Yes, it is a surprising result. But that is what makes them worthy of study.
Hillis / Steele even did it using the standard technique of prefix sums over an associative operator. So it's the sort of thing that a parallel programmer should be able to invent on their own (if they are expert enough with prefix sum pattern)
----
EDIT: For regular languages, here's a "really simple" method that achieves 2x parallelism.
1. Thread#1 parses from the start.
2. Reverse the language / FSM, and Thread#2 parses from the end working to the beginning using the reversed FSM.
3. When Thread#1 and Thread#2 meet in the middle, ensure that there is a valid state-transition between the two states. If so, accept the string. Otherwise, reject it.
--------
This concept can become generalized to "starting in the middle" of any regular language, but that's the tricky part. The first and last characters are the "obvious" starting points. Once you can "start at any location", and learn to match up states, you've got general parallelism for the entire set of characters in the whole string.
> Each other string starts at the set of possible states
A good start.
The Hillis / Steele prefix sum methodology is a bit more nuanced.
Compute the following in parallel:
* a[0] + a[1]
* a[2] + a[3]
* a[4] + a[5]
...
* a[2n] + a[2n+1]
Where + is the transition function between states. This results in n/2 possible FSM machines. Once you've done this, then compute:
* (a[0] + a[1]) + (a[2] + a[3])
* (a[4] + a[5]) + (a[6] + a[7])
...
* (a[4n] + a[4n+1]) + (a[4n+2] + a[4n+3])

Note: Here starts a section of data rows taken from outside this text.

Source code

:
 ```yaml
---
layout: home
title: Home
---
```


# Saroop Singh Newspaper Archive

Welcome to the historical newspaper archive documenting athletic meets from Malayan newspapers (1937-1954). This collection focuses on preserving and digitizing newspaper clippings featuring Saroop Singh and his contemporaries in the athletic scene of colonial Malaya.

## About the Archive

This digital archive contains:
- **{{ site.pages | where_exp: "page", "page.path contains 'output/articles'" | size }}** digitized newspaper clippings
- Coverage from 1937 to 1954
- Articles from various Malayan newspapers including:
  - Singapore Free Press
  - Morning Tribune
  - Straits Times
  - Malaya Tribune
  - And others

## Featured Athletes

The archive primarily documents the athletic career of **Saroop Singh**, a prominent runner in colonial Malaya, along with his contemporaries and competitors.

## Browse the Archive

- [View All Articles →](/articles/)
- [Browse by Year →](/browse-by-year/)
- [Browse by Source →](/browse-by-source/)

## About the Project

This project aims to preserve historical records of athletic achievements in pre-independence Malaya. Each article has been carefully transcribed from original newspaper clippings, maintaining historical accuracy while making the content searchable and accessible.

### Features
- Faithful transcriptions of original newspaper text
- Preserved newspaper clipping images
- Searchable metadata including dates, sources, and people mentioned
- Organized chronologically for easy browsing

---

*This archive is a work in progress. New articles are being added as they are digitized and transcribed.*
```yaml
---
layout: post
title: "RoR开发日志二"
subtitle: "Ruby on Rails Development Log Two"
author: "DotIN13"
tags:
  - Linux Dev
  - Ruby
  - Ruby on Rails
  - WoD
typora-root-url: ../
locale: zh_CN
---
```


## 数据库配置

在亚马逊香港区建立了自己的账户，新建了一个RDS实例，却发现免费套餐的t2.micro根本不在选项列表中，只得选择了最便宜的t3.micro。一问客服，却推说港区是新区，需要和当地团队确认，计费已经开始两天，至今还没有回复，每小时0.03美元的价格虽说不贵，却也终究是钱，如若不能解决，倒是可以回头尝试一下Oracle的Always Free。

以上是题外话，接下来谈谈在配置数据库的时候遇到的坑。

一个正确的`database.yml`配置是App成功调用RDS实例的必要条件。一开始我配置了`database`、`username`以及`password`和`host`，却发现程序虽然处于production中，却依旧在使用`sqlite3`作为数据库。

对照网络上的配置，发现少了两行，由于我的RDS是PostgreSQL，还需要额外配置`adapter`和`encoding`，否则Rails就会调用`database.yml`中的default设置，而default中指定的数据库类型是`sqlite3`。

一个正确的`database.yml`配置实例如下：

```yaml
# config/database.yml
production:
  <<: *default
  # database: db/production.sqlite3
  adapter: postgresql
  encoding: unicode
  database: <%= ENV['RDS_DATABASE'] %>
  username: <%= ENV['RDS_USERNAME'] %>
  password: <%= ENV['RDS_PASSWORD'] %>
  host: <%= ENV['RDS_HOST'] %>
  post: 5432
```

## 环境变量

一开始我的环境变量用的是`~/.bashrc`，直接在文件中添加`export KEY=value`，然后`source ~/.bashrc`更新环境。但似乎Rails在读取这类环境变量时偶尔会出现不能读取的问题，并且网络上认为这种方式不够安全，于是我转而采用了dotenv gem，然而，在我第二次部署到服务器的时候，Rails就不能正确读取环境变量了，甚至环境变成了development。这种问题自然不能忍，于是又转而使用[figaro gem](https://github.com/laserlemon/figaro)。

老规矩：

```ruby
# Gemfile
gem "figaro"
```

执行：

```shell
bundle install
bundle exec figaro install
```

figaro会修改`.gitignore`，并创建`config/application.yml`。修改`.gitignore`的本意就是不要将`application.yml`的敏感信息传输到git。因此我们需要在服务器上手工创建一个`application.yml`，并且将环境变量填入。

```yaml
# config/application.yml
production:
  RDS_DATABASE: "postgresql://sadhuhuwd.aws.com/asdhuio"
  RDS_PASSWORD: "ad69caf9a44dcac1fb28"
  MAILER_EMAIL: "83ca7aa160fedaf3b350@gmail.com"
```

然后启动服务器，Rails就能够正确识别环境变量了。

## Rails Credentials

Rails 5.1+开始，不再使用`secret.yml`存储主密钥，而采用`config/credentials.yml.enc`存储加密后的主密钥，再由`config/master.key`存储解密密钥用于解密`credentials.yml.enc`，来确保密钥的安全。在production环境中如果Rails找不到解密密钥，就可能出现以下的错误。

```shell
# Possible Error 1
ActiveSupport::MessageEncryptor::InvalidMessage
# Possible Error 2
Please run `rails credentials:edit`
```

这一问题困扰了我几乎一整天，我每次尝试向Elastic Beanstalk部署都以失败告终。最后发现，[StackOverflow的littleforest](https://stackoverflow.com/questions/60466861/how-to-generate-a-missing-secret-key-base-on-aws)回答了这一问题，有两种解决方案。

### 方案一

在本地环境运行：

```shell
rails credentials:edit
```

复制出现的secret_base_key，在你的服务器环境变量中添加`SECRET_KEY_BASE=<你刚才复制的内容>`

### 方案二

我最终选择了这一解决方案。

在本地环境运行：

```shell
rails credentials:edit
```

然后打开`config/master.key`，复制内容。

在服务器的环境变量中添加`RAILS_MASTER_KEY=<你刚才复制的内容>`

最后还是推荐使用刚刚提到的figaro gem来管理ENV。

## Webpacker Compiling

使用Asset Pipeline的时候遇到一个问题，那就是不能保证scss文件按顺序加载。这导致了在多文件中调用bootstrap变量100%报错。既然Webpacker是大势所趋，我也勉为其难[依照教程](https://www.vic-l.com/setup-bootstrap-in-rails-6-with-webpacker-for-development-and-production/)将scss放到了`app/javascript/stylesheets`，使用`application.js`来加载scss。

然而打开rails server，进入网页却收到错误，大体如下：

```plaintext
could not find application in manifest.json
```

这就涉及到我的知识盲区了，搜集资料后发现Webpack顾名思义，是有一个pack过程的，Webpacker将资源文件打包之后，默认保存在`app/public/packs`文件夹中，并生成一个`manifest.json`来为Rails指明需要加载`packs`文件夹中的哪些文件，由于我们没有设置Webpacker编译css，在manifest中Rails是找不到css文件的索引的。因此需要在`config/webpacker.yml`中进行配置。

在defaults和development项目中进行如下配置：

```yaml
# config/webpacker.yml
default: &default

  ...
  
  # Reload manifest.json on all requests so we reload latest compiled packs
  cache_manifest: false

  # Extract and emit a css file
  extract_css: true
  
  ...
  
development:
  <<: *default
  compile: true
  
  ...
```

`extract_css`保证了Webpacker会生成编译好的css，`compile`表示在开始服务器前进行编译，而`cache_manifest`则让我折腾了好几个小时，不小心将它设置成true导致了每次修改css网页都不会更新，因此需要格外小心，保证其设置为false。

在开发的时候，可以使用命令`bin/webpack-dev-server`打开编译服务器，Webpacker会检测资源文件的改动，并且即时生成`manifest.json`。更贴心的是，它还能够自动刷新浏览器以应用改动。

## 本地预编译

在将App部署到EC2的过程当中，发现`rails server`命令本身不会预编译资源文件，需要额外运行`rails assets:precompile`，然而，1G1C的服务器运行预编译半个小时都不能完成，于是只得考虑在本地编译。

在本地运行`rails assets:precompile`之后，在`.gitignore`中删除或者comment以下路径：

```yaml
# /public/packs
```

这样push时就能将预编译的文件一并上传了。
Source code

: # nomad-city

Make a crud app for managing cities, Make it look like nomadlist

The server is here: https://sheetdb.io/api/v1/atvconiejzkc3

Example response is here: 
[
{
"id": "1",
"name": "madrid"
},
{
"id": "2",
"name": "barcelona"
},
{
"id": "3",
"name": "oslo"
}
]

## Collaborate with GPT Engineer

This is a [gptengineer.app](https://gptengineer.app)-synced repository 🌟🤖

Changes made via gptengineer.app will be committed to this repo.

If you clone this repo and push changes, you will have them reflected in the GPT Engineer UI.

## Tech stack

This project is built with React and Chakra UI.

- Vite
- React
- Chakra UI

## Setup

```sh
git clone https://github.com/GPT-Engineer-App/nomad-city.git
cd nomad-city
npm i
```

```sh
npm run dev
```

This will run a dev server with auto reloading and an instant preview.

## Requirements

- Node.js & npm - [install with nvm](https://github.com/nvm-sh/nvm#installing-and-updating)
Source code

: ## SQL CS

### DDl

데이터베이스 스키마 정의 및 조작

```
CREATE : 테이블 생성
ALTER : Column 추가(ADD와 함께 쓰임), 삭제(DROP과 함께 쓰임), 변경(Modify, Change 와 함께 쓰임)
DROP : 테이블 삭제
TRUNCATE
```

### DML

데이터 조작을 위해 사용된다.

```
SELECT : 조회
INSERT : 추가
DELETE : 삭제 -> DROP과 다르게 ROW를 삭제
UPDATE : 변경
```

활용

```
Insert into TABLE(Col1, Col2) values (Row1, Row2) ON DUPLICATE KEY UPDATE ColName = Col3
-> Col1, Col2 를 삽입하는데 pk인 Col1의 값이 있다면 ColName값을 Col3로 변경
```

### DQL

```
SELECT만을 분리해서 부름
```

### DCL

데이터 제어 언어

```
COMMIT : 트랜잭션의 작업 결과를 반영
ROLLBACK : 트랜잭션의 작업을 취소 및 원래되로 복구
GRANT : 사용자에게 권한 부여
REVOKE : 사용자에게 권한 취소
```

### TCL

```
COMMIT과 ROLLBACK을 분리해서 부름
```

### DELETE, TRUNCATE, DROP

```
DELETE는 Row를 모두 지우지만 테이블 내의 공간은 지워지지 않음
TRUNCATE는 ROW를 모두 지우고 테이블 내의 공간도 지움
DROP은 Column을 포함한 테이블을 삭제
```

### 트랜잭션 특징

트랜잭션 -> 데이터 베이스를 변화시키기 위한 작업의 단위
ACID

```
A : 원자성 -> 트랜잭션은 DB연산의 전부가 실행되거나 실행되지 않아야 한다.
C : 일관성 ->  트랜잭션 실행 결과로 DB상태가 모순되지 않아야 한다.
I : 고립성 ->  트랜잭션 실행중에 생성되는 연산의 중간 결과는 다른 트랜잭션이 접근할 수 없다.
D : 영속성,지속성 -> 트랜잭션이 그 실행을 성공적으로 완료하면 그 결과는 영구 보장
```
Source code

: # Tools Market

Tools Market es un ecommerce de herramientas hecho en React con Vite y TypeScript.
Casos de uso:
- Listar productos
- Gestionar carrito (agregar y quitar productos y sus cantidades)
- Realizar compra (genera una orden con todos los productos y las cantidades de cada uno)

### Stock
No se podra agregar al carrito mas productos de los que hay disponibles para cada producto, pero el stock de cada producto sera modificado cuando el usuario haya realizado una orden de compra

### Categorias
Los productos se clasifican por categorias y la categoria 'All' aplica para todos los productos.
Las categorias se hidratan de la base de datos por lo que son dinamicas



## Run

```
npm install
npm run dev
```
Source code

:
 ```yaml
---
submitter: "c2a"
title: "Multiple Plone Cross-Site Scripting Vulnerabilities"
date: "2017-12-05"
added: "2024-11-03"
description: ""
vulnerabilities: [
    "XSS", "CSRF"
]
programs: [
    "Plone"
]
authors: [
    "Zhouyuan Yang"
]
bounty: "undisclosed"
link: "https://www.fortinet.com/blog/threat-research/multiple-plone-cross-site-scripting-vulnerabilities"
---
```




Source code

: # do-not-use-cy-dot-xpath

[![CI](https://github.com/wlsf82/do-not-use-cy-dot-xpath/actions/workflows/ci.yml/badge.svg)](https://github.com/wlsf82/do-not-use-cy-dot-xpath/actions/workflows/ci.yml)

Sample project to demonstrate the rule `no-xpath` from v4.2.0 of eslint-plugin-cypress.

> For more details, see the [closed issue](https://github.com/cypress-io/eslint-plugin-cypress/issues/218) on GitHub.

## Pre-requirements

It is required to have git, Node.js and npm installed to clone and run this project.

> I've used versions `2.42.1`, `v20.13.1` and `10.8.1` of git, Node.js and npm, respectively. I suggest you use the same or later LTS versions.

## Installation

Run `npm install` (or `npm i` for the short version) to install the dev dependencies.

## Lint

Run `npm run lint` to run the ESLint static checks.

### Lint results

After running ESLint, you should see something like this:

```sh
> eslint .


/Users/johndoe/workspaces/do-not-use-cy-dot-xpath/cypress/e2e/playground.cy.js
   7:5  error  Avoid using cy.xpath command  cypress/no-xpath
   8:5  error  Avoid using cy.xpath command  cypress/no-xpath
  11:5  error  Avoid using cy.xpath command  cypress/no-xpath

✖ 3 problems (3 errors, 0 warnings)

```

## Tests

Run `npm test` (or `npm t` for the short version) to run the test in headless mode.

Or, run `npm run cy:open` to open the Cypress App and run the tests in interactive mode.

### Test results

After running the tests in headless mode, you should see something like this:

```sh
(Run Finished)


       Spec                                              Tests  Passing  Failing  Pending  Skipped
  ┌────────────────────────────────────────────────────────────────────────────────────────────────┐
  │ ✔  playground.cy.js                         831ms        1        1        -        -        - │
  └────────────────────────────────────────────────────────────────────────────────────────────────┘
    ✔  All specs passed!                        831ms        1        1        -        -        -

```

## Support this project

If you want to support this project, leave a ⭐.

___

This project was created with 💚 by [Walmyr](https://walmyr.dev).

Which represents "taking 4 steps of the finite-state-machine, starting at a[0], a[4], a[8], etc. etc.".
Each time you do this, you double the length of the substrings computed. After O(log2(n)) steps, you'll have processed the entire string with O(n) processors.
---
I don't think the Hillis / Steele algorithm is practical. But it proves that the problem is in Nick's Class of complexity (aka: NC complexity) and therefore worthy of parallelism study.